Now in its second week on top, “Despacito”—whose title is Spanish for “slowly”—has the kind of upward momentum going into Memorial Day that often makes for an eventual summer-song winner. Unlike other contenders such as Khaled’s “I’m the One” or Lamar’s “Humble,” both of which opened huge but were heavily front-loaded, “Despacito” grew into the No. 1 spot, and at this writing its sales, airplay, and streaming are only expanding. (And there isn’t even a video featuring Bieber yet, which when it inevitably drops will only supercharge the song’s chart fortunes.) This broad-based U.S. acceptance of a song whose lyrics are less than one-quarter English makes it the year’s definitive crossover hit. But the truth is, “Despacito” was already a crossover song, and a smash, in its prior incarnation, when none of its lyrics were in English at all.
To Latin music fans, Luis Fonsi has been a core artist for a long time; indeed, a generation of under-25 Hispanic Americans probably can’t remember a time he wasn’t on their radio. Never especially hip, Fonsi has been both a reliable hit-maker since his career launched in the late 1990s and a relatively conservative one, famous for the sort of florid orchestral balladry that is the bread and butter of Latin pop radio. In the mid-2000s, he made a move toward more guitar-based, rock-inflected tracks (not unlike the move by Anglo pop acts like Kelly Clarkson in this period), but he still favored trim ballads, like “Nada Es Para Siempre” (“Nothing Is Forever”) or “Tu Amor” (“Your Love”).
All this time, Fonsi was happily coexisting with, but largely ignoring, the rapid mid-’00s rise at Spanish-language radio of reggaetón: the Latin–dance-hall hybrid with a heavy rap component that’s famous for its irrepressible, loping, Dembow–adapted rhythm (thump … tha-THUMP-thump). Long celebrated as the king of reggaetón, Daddy Yankee recorded what is widely regarded as its signature hit, 2004’s “Gasolina”—a global smash that even scraped the U.S. Top 40 in early 2005, remarkable for a foreign-language hit in what was then a novel genre. Now age 40, the man born Ramón Luis Ayala Rodríguez has been as reliable a hit-maker as Fonsi: DY scored his most recent solo Latin radio chart-topper just last year with “Shaky Shaky.”

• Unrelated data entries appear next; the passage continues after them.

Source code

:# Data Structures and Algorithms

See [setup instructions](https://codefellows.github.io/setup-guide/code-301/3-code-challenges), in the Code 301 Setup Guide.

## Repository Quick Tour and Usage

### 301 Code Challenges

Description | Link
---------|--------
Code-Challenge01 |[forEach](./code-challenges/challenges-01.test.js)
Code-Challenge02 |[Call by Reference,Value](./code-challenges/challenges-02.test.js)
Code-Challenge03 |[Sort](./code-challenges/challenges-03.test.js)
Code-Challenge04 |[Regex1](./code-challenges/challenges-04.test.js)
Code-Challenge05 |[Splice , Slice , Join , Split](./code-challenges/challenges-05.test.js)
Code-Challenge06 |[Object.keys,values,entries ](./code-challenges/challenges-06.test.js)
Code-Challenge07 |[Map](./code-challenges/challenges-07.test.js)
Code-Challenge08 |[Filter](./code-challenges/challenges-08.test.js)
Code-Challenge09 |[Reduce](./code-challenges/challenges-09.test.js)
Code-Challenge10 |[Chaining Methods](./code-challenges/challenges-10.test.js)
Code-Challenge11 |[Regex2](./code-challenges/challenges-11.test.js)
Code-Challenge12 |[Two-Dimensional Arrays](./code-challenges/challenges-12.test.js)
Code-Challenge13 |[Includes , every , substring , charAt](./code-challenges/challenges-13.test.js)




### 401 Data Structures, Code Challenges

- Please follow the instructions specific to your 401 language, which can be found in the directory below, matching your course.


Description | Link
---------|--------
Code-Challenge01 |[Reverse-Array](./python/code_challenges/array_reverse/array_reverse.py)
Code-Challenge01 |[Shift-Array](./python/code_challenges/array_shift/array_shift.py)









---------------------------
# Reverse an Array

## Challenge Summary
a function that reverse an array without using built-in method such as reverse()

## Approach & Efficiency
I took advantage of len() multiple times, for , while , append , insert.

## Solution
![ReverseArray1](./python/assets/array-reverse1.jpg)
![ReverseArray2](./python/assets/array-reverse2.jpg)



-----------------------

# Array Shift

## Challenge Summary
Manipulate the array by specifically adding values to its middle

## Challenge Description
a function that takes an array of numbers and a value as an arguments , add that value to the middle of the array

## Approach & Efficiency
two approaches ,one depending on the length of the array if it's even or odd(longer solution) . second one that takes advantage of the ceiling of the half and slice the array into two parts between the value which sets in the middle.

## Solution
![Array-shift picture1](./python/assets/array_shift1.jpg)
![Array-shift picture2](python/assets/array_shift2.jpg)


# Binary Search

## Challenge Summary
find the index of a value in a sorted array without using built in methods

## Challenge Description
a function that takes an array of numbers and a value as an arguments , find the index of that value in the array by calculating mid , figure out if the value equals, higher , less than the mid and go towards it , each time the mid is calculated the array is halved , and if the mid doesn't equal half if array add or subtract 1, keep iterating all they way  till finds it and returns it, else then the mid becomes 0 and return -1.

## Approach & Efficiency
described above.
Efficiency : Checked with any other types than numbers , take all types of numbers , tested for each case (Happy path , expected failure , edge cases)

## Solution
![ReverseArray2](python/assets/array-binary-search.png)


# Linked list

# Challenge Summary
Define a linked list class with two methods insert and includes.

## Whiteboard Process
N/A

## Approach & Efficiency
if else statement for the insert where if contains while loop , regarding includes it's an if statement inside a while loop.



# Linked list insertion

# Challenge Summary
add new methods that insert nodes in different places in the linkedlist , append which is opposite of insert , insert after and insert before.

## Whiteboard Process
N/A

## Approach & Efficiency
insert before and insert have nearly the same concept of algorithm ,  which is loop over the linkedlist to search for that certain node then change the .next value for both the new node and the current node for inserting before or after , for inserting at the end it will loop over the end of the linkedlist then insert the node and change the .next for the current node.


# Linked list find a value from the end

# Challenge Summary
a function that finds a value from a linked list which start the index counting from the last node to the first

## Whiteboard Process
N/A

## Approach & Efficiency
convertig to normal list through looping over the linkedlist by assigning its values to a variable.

It was also late last year that Fonsi, now 39, had the savvy idea to team up with Daddy Yankee for a radio single. The result, the original all-Spanish version of “Despacito,” was a perfect blend of the two men’s sounds—you can hear the cross-pollination in the song’s first minute, which leads off with a bit of Fonsi-style acoustic guitar before the DY-style reggaetón thump-tha-THUMP kicks in. Not incidentally, the song is also a kind of Boricua summit: Fonsi and DY are both natives and favorite sons of San Juan, and the song’s lyrics even name-check Puerto Rico and throw in a suitably Puerto Rican “¡Ay, Bendito!” for good measure. The original Fonsi–Daddy Yankee video, shot last December in San Juan, is like a travel agency promo reel for Puerto Rico at a time the debt-burdened U.S. territory could badly use an infusion of tourism cash.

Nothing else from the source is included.